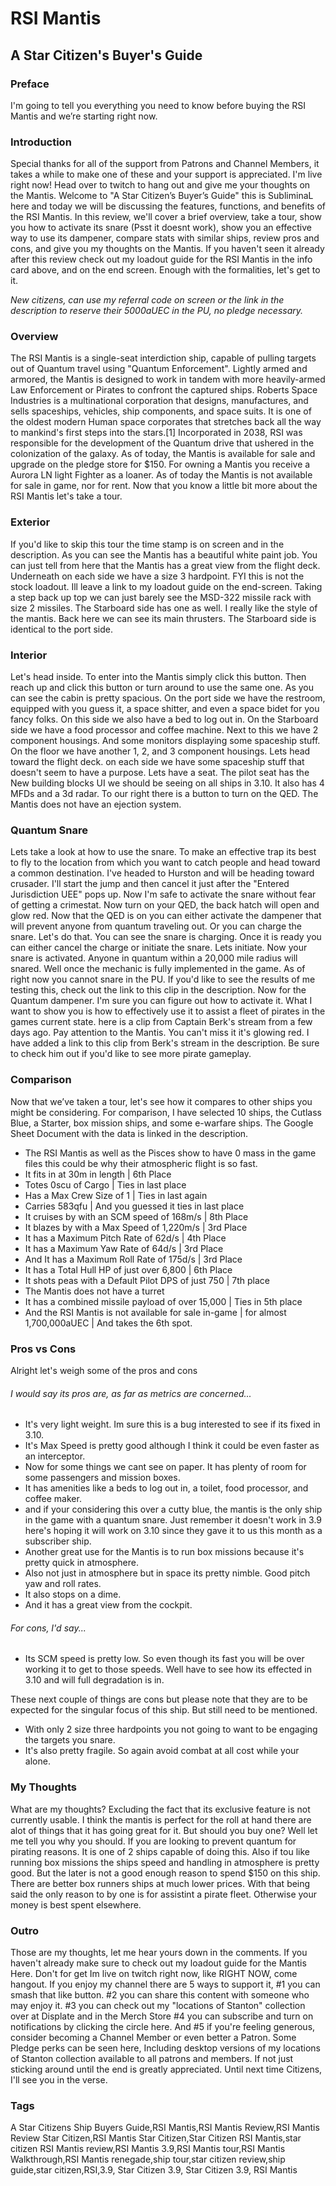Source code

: # RSI Mantis
## A Star Citizen's Buyer's Guide

### Preface
I'm going to tell you everything you need to know before buying the RSI Mantis and we’re starting right now.

### Introduction
Special thanks for all of the support from Patrons and Channel Members, it takes a while to make one of these and your support is appreciated. I'm live right now! Head over to twitch to hang out and give me your thoughts on the Mantis. Welcome to "A Star Citizen’s Buyer’s Guide" this is SubliminaL here and today we will be discussing the features, functions, and benefits of the RSI Mantis. In this review, we'll cover a brief overview, take a tour, show you how to activate its snare (Psst it doesnt work), show you an effective way to use its dampener, compare stats with similar ships, review pros and cons, and give you my thoughts on the Mantis. If you haven't seen it already after this review check out my loadout guide for the RSI Mantis in the info card above, and on the end screen. Enough with the formalities, let's get to it.

*New citizens, can use my referral code on screen or the link in the description to reserve their 5000aUEC in the PU, no pledge necessary.*

### Overview
The RSI Mantis is a single-seat interdiction ship, capable of pulling targets out of Quantum travel using "Quantum Enforcement". Lightly armed and armored, the Mantis is designed to work in tandem with more heavily-armed Law Enforcement or Pirates to confront the captured ships.
Roberts Space Industries is a multinational corporation that designs, manufactures, and sells spaceships, vehicles, ship components, and space suits. It is one of the oldest modern Human space corporates that stretches back all the way to mankind's first steps into the stars.[1] Incorporated in 2038, RSI was responsible for the development of the Quantum drive that ushered in the colonization of the galaxy.
As of today, the Mantis is available for sale and upgrade on the pledge store for $150.
For owning a Mantis you receive a Aurora LN light Fighter as a loaner.
As of today the Mantis is not available for sale in game, nor for rent. Now that you know a little bit more about the RSI Mantis let's take a tour.

### Exterior
If you'd like to skip this tour the time stamp is on screen and in the description. As you can see the Mantis has a beautiful white paint job. You can just tell from here that the Mantis has a great view from the flight deck. Underneath on each side we have a size 3 hardpoint. FYI this is not the stock loadout. Ill leave a link to my loadout guide on the end-screen. Taking a step back up top we can just barely see the MSD-322 missile rack with size 2 missiles. The Starboard side has one as well. I really like the style of the mantis. Back here we can see its main thrusters. The Starboard side is identical to the port side.

### Interior
Let's head inside. To enter into the Mantis simply click this button. Then reach up and click this button or turn around to use the same one. As you can see the cabin is pretty spacious. On the port side we have the restroom, equipped with you guess it, a space shitter, and even a space bidet for you fancy folks. On this side we also have a bed to log out in. On the Starboard side we have a food processor and coffee machine. Next to this we have 2 component housings. And some monitors displaying some spaceship stuff. On the floor we have another 1, 2, and 3 component housings. Lets head toward the flight deck. on each side we have some spaceship stuff that doesn't seem to have a purpose. Lets have a seat. The pilot seat has the New building blocks UI we should be seeing on all ships in 3.10. It also has 4 MFDs and a 3d radar. To our right there is a button to turn on the QED. The Mantis does not have an ejection system.

### Quantum Snare
Lets take a look at how to use the snare. To make an effective trap its best to fly to the location from which you want to catch people and head toward a common destination. I've headed to Hurston and will be heading toward crusader. I'll start the jump and then cancel it just after the "Entered Jurisdiction UEE" pops up. Now I'm safe to activate the snare without fear of getting a crimestat. Now turn on your QED, the back hatch will open and glow red. Now that the QED is on you can either activate the dampener that will prevent anyone from quantum traveling out. Or you can charge the snare. Let's do that. You can see the snare is charging. Once it is ready you can either cancel the charge or initiate the snare. Lets initiate. Now your snare is activated. Anyone in quantum within a 20,000 mile radius will snared. Well once the mechanic is fully implemented in the game. As of right now you cannot snare in the PU. If you'd like to see the results of me testing this, check out the link to this clip in the description. Now for the Quantum dampener. I'm sure you can figure out how to activate it. What I want to show you is how to effectively use it to assist a fleet of pirates in the games current state. here is a clip from Captain Berk's stream from a few days ago. Pay attention to the Mantis. You can't miss it it's glowing red. I have added a link to this clip from Berk's stream in the description. Be sure to check him out if you'd like to see more pirate gameplay.

### Comparison
Now that we’ve taken a tour, let's see how it compares to other ships you might be considering. For comparison, I have selected 10 ships, the Cutlass Blue, a Starter, box mission ships, and some e-warfare ships. The Google Sheet Document with the data is linked in the description.

* The RSI Mantis as well as the Pisces show to have 0 mass in the game files this could be why their atmospheric flight is so fast.
* It fits in at 30m in length | 6th Place
* Totes 0scu of Cargo | Ties in last place
* Has a Max Crew Size of 1 | Ties in last again
* Carries 583qfu | And you guessed it ties in last place
* It cruises by with an SCM speed of 168m/s | 8th Place
* It blazes by with a Max Speed of 1,220m/s | 3rd Place
* It has a Maximum Pitch Rate of 62d/s | 4th Place
* It has a Maximum Yaw Rate of 64d/s | 3rd Place
* And It has a Maximum Roll Rate of 175d/s | 3rd Place
* It has a Total Hull HP of just over 6,800 | 6th Place
* It shots peas with a Default Pilot DPS of just 750 | 7th place
* The Mantis does not have a turret
* It has a combined missile payload of over 15,000 | Ties in 5th place
* And the RSI Mantis is not available for sale in-game | for almost 1,700,000aUEC | And takes the 6th spot.

### Pros vs Cons
Alright let's weigh some of the pros and cons
###### I would say its pros are, as far as metrics are concerned...
* It's very light weight. Im sure this is a bug interested to see if its fixed in 3.10.
* It's Max Speed is pretty good although I think it could be even faster as an interceptor.
* Now for some things we cant see on paper. It has plenty of room for some passengers and mission boxes.
* It has amenities like a beds to log out in, a toilet, food processor, and coffee maker.
* and if your considering this over a cutty blue, the mantis is the only ship in the game with a quantum snare. Just remember it doesn't work in 3.9 here's hoping it will work on 3.10 since they gave it to us this month as a subscriber ship.
* Another great use for the Mantis is to run box missions because it's pretty quick in atmosphere.
* Also not just in atmosphere but in space its pretty nimble. Good pitch yaw and roll rates.
* It also stops on a dime.
* And it has a great view from the cockpit.

###### For cons, I'd say...
* Its SCM speed is pretty low. So even though its fast you will be over working it to get to those speeds. Well have to see how its effected in 3.10 and will full degradation is in.

These next couple of things are cons but please note that they are to be expected for the singular focus of this ship. But still need to be mentioned.
* With only 2 size three hardpoints you not going to want to be engaging the targets you snare.
* It's also pretty fragile. So again avoid combat at all cost while your alone.

### My Thoughts
What are my thoughts? Excluding the fact that its exclusive feature is not currently usable. I think the mantis is perfect for the roll at hand there are alot of things that it has going great for it. But should you buy one? Well let me tell you why you should. If you are looking to prevent quantum for pirating reasons. It is one of 2 ships capable of doing this. Also if tou like running box missions the ships speed and handling in atmosphere is pretty good. But the later is not a good enough reason to spend $150 on this ship. There are better box runners ships at much lower prices. With that being said the only reason to by one is for assistint a pirate fleet. Otherwise your money is best spent elsewhere.

### Outro
Those are my thoughts, let me hear yours down in the comments. If you haven't already make sure to check out my loadout guide for the Mantis Here. Don't for get Im live on twitch right now, like RIGHT NOW, come hangout. If you enjoy my channel there are 5 ways to support it, #1 you can smash that like button. #2 you can share this content with someone who may enjoy it. #3 you can check out my "locations of Stanton" collection over at Displate and in the Merch Store #4 you can subscribe and turn on notifications by clicking the circle here. And #5 if you're feeling generous, consider becoming a Channel Member or even better a Patron. Some Pledge perks can be seen here, Including desktop versions of my locations of Stanton collection available to all patrons and members. If not just sticking around until the end is greatly appreciated. Until next time Citizens, I'll see you in the verse.

### Tags
A Star Citizens Ship Buyers Guide,RSI Mantis,RSI Mantis Review,RSI Mantis Review Star Citizen,RSI Mantis Star Citizen,Star Citizen RSI Mantis,star citizen RSI Mantis review,RSI Mantis 3.9,RSI Mantis tour,RSI Mantis Walkthrough,RSI Mantis renegade,ship tour,star citizen review,ship guide,star citizen,RSI,3.9, Star Citizen 3.9, Star Citizen 3.9, RSI Mantis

* Task to complete
Your answer should be the lines above, from the line containing "fixed in 3.10." up to and including the line containing "degradation is in.", reproduced exactly and with nothing else.

* Solution
* It's very light weight. Im sure this is a bug interested to see if its fixed in 3.10.
* It's Max Speed is pretty good although I think it could be even faster as an interceptor.
* Now for some things we cant see on paper. It has plenty of room for some passengers and mission boxes.
* It has amenities like a beds to log out in, a toilet, food processor, and coffee maker.
* and if your considering this over a cutty blue, the mantis is the only ship in the game with a quantum snare. Just remember it doesn't work in 3.9 here's hoping it will work on 3.10 since they gave it to us this month as a subscriber ship.
* Another great use for the Mantis is to run box missions because it's pretty quick in atmosphere.
* Also not just in atmosphere but in space its pretty nimble. Good pitch yaw and roll rates.
* It also stops on a dime.
* And it has a great view from the cockpit.

###### For cons, I'd say...
* Its SCM speed is pretty low. So even though its fast you will be over working it to get to those speeds. Well have to see how its effected in 3.10 and will full degradation is in.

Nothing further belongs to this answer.